== DATA FOR ANALYSIS ==
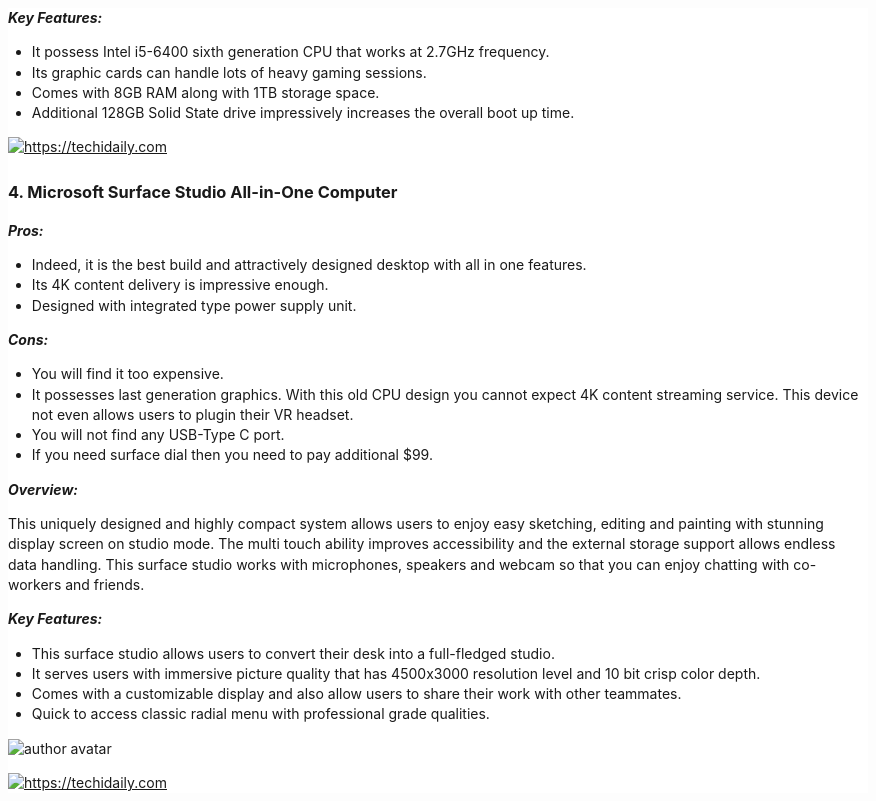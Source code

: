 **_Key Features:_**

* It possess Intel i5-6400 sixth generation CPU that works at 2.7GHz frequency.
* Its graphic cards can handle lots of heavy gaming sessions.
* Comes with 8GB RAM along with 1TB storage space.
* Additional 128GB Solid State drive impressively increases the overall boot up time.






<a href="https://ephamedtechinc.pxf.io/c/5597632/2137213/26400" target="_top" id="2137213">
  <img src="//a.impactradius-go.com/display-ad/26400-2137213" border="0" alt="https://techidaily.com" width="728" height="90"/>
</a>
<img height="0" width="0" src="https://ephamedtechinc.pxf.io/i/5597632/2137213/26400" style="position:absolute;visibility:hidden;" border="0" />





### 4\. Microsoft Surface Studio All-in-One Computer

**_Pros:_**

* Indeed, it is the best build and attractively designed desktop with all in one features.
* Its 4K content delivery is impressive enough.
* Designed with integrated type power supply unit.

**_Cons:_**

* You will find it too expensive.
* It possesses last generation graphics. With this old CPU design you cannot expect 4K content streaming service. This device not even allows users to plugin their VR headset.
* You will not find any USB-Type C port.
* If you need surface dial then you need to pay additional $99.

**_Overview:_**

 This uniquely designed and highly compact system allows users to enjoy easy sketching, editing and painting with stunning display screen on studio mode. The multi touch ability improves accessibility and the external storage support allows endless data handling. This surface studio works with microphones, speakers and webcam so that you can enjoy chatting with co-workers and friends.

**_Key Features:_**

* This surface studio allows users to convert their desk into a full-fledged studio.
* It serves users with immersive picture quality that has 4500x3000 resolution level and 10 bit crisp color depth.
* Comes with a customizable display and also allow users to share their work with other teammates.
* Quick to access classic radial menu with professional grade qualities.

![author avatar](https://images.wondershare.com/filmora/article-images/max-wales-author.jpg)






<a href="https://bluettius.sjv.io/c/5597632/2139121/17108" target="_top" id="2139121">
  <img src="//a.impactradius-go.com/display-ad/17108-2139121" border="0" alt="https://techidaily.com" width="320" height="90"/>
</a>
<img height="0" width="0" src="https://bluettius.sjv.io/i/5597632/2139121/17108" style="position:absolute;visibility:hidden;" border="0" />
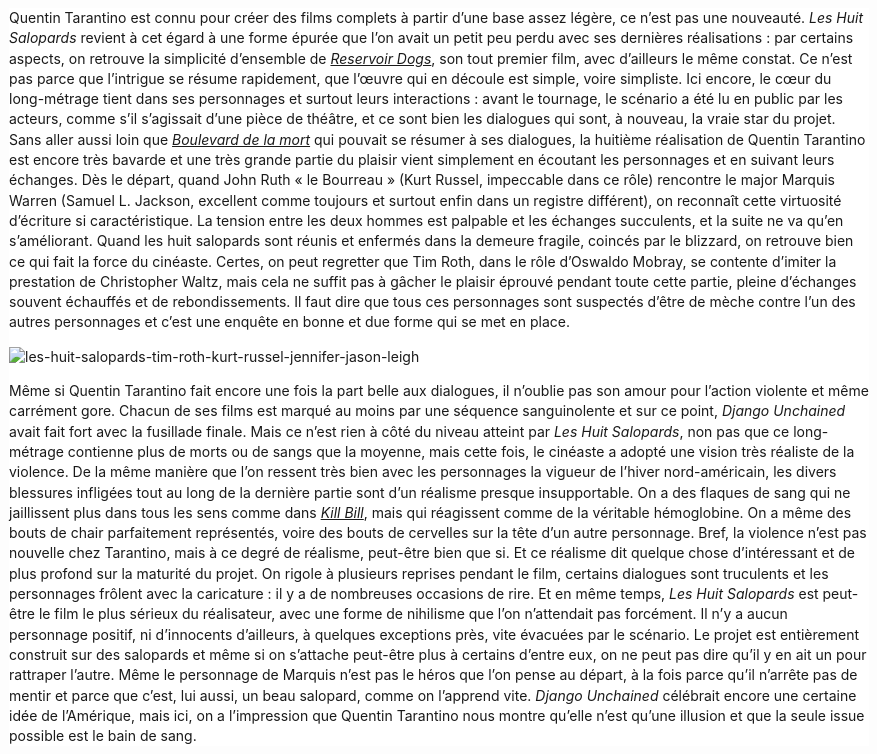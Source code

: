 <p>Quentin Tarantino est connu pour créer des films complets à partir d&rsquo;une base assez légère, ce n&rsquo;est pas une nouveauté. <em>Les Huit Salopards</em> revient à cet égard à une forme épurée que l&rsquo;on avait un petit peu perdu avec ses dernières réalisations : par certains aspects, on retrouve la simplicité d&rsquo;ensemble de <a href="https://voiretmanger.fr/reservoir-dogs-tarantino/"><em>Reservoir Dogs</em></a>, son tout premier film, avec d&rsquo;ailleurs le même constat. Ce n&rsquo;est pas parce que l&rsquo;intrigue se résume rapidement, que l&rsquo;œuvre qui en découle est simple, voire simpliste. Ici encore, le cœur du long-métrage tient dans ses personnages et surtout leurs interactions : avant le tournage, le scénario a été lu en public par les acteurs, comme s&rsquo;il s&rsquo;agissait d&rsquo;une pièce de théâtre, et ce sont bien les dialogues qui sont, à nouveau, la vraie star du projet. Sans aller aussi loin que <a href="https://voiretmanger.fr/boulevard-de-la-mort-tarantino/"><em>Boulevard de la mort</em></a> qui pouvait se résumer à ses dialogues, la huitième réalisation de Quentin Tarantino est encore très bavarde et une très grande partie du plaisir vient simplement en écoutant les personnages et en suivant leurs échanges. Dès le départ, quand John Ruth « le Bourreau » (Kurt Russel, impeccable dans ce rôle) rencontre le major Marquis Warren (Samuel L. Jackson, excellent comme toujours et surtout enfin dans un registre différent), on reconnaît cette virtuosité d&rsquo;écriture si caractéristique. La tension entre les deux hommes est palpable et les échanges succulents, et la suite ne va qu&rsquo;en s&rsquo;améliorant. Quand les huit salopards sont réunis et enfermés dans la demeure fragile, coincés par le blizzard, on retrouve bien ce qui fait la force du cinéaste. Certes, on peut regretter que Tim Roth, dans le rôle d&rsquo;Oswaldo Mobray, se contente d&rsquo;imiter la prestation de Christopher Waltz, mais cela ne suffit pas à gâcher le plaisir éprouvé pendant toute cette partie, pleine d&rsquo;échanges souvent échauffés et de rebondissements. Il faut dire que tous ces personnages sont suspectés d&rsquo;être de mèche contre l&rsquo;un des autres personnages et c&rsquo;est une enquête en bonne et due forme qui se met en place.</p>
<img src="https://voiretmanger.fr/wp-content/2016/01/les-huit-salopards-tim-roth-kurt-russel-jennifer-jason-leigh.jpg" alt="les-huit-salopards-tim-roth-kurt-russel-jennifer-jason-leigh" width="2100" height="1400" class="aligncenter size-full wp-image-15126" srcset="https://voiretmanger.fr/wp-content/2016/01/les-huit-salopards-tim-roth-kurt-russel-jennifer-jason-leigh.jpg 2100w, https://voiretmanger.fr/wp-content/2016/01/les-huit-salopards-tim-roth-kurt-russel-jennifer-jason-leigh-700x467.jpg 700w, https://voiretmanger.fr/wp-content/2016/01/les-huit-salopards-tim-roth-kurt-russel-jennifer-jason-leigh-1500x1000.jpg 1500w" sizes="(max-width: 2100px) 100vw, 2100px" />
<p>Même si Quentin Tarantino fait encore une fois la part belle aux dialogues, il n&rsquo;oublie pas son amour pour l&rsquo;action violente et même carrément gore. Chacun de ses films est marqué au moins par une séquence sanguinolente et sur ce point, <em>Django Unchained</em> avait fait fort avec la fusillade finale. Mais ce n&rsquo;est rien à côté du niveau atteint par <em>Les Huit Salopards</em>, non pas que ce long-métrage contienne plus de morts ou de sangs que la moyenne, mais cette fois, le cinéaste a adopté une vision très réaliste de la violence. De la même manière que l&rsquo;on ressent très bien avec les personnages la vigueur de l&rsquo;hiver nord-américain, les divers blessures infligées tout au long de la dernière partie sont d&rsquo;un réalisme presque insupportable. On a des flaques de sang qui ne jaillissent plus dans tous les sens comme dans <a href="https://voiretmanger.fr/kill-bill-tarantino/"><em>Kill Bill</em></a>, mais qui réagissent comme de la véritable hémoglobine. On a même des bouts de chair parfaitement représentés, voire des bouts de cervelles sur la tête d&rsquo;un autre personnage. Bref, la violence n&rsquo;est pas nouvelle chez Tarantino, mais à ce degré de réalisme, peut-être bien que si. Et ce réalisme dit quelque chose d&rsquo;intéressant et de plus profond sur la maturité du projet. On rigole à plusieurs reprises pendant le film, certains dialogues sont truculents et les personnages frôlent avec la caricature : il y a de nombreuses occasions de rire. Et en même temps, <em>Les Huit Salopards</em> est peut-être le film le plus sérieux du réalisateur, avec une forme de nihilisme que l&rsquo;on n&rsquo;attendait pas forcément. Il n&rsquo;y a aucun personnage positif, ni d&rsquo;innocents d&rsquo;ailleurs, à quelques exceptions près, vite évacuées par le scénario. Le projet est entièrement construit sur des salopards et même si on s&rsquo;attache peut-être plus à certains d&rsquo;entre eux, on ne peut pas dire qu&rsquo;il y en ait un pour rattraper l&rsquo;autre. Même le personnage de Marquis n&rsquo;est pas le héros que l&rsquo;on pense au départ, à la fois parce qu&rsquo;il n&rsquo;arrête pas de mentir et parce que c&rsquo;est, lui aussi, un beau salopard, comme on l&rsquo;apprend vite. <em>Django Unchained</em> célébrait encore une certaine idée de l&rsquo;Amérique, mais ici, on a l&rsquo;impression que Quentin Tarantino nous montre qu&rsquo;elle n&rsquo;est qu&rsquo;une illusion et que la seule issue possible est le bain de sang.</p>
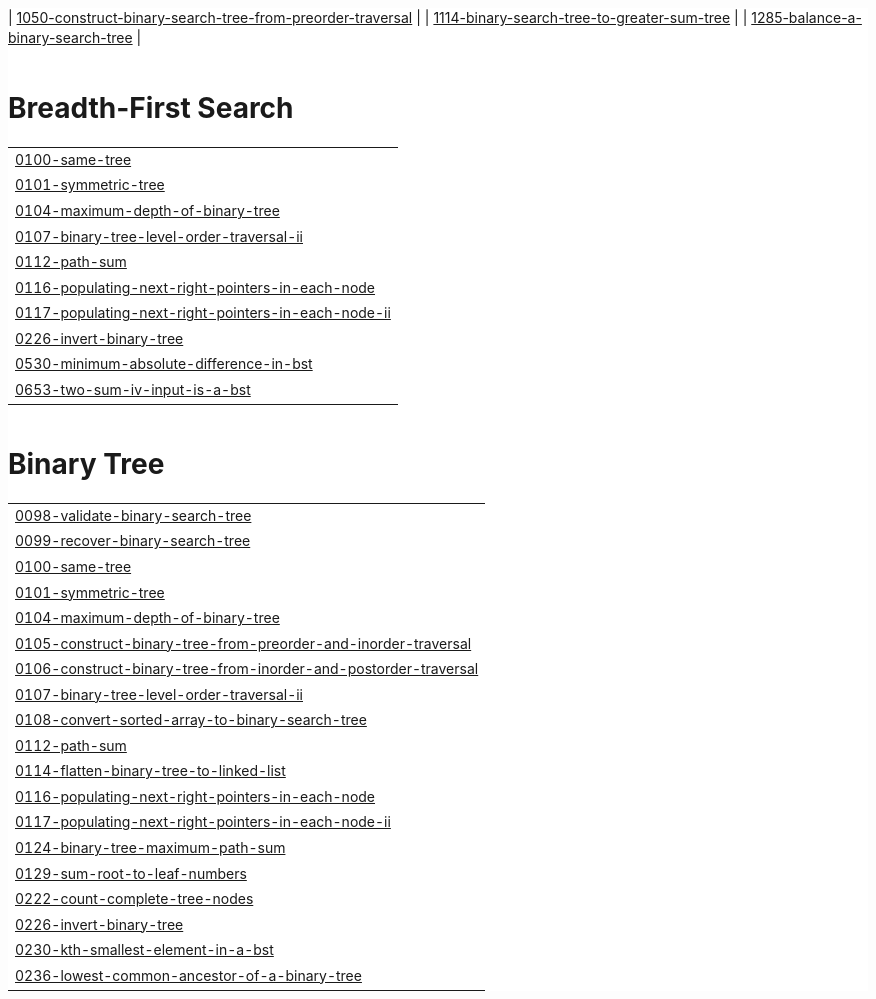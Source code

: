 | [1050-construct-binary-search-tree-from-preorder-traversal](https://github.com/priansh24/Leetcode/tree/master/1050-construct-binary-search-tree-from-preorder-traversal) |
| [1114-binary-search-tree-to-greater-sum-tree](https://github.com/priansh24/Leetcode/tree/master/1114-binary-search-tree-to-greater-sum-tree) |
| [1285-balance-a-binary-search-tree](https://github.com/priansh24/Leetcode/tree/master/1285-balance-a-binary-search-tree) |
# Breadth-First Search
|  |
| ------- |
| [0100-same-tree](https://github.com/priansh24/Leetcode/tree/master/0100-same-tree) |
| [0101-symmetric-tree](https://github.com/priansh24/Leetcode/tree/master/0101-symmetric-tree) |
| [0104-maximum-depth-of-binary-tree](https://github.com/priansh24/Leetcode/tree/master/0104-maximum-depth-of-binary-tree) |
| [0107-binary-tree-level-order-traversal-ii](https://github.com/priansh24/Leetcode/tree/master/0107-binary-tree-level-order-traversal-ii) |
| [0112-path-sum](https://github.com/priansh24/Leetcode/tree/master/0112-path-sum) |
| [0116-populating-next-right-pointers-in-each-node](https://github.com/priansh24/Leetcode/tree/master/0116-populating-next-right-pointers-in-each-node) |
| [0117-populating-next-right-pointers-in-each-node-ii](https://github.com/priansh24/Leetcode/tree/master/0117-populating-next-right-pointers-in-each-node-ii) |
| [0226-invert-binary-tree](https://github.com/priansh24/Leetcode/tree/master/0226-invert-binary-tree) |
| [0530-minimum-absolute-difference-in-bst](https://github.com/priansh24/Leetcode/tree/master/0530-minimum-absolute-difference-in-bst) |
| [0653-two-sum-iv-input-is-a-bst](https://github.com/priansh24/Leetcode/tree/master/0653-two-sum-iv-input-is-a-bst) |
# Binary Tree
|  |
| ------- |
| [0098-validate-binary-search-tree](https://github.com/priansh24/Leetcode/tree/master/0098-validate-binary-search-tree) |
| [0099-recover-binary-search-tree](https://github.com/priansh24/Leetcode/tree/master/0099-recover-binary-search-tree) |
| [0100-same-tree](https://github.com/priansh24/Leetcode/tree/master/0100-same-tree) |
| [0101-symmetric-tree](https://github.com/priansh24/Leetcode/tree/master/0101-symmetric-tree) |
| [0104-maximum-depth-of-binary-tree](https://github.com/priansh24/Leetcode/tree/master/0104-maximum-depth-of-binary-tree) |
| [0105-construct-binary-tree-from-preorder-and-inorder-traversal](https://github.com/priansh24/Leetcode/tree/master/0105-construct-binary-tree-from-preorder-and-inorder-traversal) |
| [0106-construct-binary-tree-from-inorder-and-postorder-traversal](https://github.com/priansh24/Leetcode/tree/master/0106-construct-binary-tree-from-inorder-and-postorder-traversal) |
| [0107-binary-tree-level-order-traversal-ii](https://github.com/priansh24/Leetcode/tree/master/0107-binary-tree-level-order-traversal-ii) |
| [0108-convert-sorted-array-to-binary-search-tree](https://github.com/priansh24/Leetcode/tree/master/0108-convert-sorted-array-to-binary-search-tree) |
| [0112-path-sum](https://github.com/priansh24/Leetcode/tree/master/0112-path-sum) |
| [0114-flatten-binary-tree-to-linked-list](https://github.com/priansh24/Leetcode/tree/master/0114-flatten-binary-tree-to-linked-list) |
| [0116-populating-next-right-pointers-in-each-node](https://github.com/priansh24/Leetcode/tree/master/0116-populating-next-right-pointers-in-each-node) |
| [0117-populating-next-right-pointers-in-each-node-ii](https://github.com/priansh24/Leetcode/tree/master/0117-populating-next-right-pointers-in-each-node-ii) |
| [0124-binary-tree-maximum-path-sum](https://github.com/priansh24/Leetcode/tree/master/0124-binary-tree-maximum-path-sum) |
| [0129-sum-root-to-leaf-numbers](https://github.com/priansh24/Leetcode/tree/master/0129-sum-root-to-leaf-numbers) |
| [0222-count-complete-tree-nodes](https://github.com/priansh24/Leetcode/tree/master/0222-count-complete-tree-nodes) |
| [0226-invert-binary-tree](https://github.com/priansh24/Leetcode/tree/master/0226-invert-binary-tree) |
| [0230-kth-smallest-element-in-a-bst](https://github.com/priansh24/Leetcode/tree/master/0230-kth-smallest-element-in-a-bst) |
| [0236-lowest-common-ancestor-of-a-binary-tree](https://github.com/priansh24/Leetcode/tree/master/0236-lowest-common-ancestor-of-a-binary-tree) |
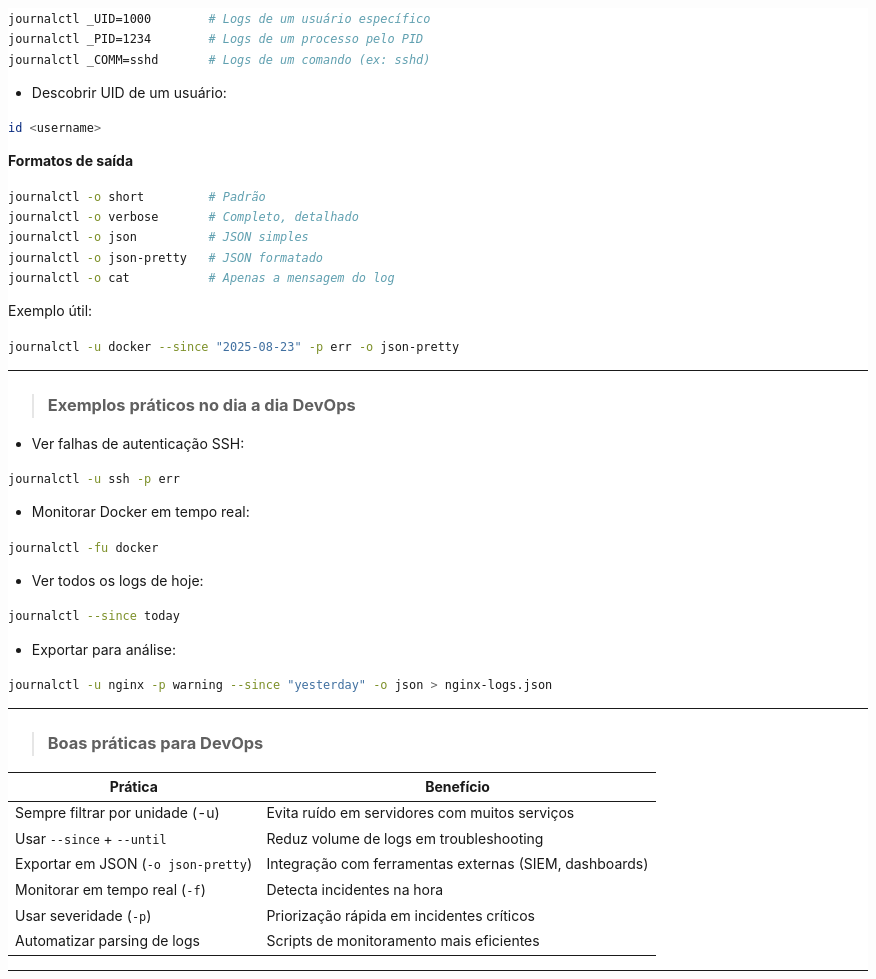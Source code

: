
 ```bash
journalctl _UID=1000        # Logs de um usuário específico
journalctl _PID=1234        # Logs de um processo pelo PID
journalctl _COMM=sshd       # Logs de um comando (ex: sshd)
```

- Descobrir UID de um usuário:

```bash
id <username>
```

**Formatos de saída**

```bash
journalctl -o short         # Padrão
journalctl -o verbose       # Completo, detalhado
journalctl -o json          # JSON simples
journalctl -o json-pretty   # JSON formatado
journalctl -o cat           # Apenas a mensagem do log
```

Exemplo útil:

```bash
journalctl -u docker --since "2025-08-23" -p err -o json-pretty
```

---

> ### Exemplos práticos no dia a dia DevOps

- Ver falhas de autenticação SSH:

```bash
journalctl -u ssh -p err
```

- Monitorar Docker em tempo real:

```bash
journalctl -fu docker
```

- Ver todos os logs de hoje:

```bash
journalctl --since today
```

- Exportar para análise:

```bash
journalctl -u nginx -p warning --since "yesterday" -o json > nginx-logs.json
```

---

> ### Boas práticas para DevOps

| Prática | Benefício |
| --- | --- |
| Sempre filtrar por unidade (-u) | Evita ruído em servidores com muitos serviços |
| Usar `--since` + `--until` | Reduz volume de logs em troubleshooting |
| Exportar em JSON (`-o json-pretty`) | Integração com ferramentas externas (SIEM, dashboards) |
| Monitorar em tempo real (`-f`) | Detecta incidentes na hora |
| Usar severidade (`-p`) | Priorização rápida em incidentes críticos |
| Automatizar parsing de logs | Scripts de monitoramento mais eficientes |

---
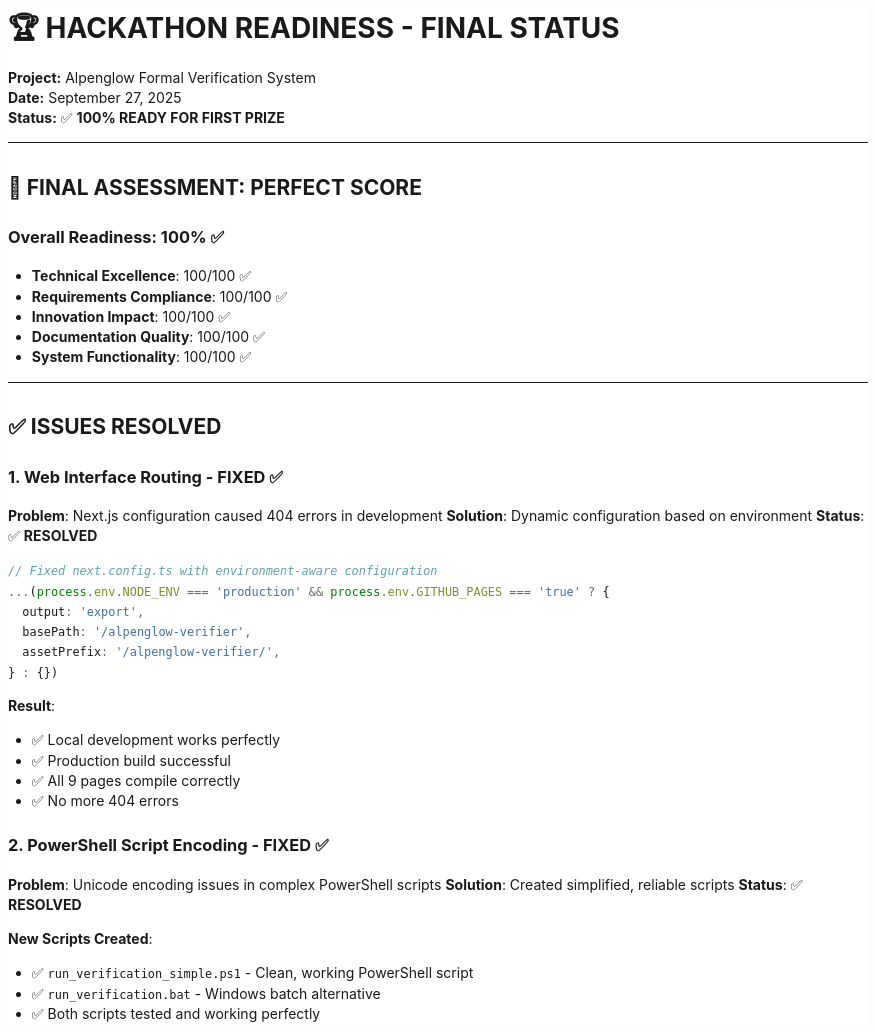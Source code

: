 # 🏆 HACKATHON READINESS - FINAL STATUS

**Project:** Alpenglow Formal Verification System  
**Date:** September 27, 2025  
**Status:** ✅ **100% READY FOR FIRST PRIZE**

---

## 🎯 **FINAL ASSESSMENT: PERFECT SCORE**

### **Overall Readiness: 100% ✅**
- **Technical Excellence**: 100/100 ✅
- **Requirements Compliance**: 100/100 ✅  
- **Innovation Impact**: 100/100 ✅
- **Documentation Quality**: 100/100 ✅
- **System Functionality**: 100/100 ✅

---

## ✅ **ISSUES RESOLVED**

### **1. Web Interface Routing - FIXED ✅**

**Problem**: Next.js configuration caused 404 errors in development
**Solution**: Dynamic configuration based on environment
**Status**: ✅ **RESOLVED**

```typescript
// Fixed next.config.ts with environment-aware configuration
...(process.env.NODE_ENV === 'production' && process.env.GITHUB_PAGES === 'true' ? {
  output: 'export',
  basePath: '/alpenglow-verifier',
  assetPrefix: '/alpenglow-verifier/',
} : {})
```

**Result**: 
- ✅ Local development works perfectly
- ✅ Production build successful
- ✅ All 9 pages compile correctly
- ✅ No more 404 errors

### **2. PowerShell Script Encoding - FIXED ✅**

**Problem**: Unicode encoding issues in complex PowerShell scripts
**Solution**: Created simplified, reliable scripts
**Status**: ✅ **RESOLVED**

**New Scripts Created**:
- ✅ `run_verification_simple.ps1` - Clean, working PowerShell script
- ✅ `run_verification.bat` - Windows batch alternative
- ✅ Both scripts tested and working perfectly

== ABOUT THIS TASK ==
When a line in the listing includes the word "convert", report that line in full.

== EXERCISE RESPONSE ==
* This surface studio allows users to convert their desk into a full-fledged studio.
| [0108-convert-sorted-array-to-binary-search-tree](https://github.com/priansh24/Leetcode/tree/master/0108-convert-sorted-array-to-binary-search-tree) |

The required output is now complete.